As the new Olympic quadrennial gets under way, Irish veteran Saskia Tidey has started training with Team GBR, with the goal of representing Britain in the women’s 49er FX skiff event at Tokyo 2020.

The 23-year-old qualifies for British citizenship through her father and she will be sailing with Charlotte Dobson, who also competed at the Rio 2016 Olympics.

After 12 years of competition in the Laser Radial and, more recently, the 49er FX, Tidey’s previous sailing partner, Andrea Brewster, announced that she is now moving on to coaching at international and Olympic level.

The pair placed 12th overall in Rio and narrowly missed out on a place in the medal race final. Dobson, sailing with Sophie Ainsworth, placed eighth overall.

The 49er FX skiff event made its debut at the 2016 Olympics, following the men’s 49er skiff introduction at the Sydney 2000 games.

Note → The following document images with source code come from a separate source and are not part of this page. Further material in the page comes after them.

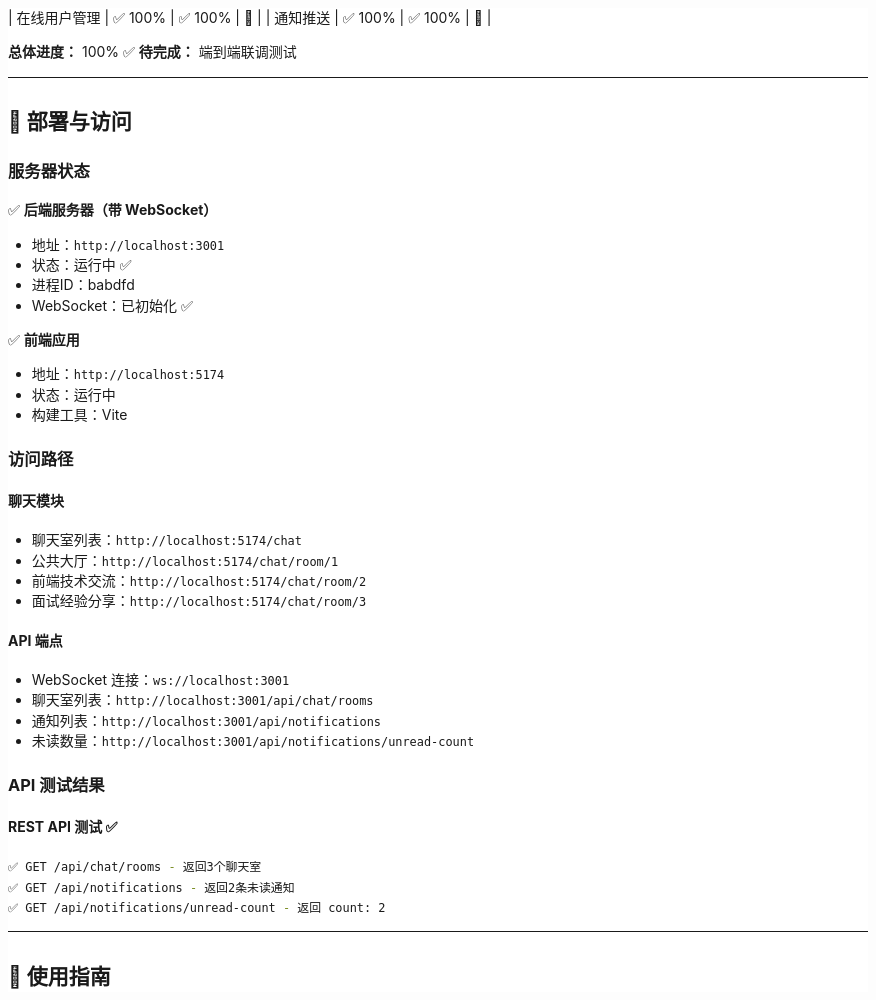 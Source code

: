 | 在线用户管理 | ✅ 100% | ✅ 100% | 🔄 |
| 通知推送 | ✅ 100% | ✅ 100% | 🔄 |

**总体进度：** 100% ✅
**待完成：** 端到端联调测试

---

## 🚀 部署与访问

### 服务器状态

✅ **后端服务器（带 WebSocket）**
- 地址：`http://localhost:3001`
- 状态：运行中 ✅
- 进程ID：babdfd
- WebSocket：已初始化 ✅

✅ **前端应用**
- 地址：`http://localhost:5174`
- 状态：运行中
- 构建工具：Vite

### 访问路径

#### 聊天模块
- 聊天室列表：`http://localhost:5174/chat`
- 公共大厅：`http://localhost:5174/chat/room/1`
- 前端技术交流：`http://localhost:5174/chat/room/2`
- 面试经验分享：`http://localhost:5174/chat/room/3`

#### API 端点
- WebSocket 连接：`ws://localhost:3001`
- 聊天室列表：`http://localhost:3001/api/chat/rooms`
- 通知列表：`http://localhost:3001/api/notifications`
- 未读数量：`http://localhost:3001/api/notifications/unread-count`

### API 测试结果

#### REST API 测试 ✅
```bash
✅ GET /api/chat/rooms - 返回3个聊天室
✅ GET /api/notifications - 返回2条未读通知
✅ GET /api/notifications/unread-count - 返回 count: 2
```

---

## 📝 使用指南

“Once a class becomes established, experience counts more than anything else,” Tidey said this week. “I think that myself, along with Charlotte Dobson, gives us a strong combination going forward to achieve what we both individually want.”

Money and time invested

Tidey said that the Irish Sailing Association (ISA) and Irish Sports Council have invested money and time in developing female helms in Ireland, but only in the Laser Radial and 420 classes.

Neither body supported her decision, but nor did they attempt to block the move. Tidey also made it clear that there was no suggestion of Team GBR approaching her to make the move.

“It’s regrettable that Saskia has decided to pursue her sailing career with another country but, that said, the ISA wish her the best of luck with her future endeavours,” said ISA performance director James O’Callaghan. “She’s a good example of what can be achieved from a managed programme as she came up through the academy and, along with Andrea Brewster, put in a fantastic performance at the Rio Olympics. We were hoping to build on that, but it’s not to be.”

Ireland currently has in prospect multiple campaigns for national places in the men’s 49er skiff team as well as in the men’s and women’s single-handed Laser classes.

“There wasn’t an option here in Ireland in the 49er FX with another girl who had the experience to sail at the same level that I had finished up at [at Rio 2016], to be competitive and win a medal in 2020,” Tidey said. “The 49er FX is a very specific boat and it takes a vast amount of time and commitment, full-time commitment, to even get to the level we got to.”

Realistic possibility

Tidey reckons that Ireland’s chance of bringing on a 49er FX pairing with girls developed at youth level is a very realistic possibility, but she cautioned against any expectations of podium results immediately.

“Now that the bar has been set so high at Rio, it will take two cycles – eight years – for a new combination to crack this class,” she said.

The Royal Yachting Association in Britain recently announced that it had secured the equivalent of €30 million for the new quadrennial to compete in all 10 Olympic sailing disciplines and seek to continue Britain’s status as the most successful nation in the sport.

That financial resource has also been a part of Tidey’s decision, after the financial burden of the past three years, which was, she said, a distraction from the Irish duo’s performance goals.

“It’s not been easy personally for me,” she said. “I’m so proud to be Irish, I will always be Irish, and I absolutely couldn’t have been prouder to represent Ireland at Rio 2016.

“I’m grateful for what has happened, but now [am looking forward to] four years of 100 per cent focus on performance.”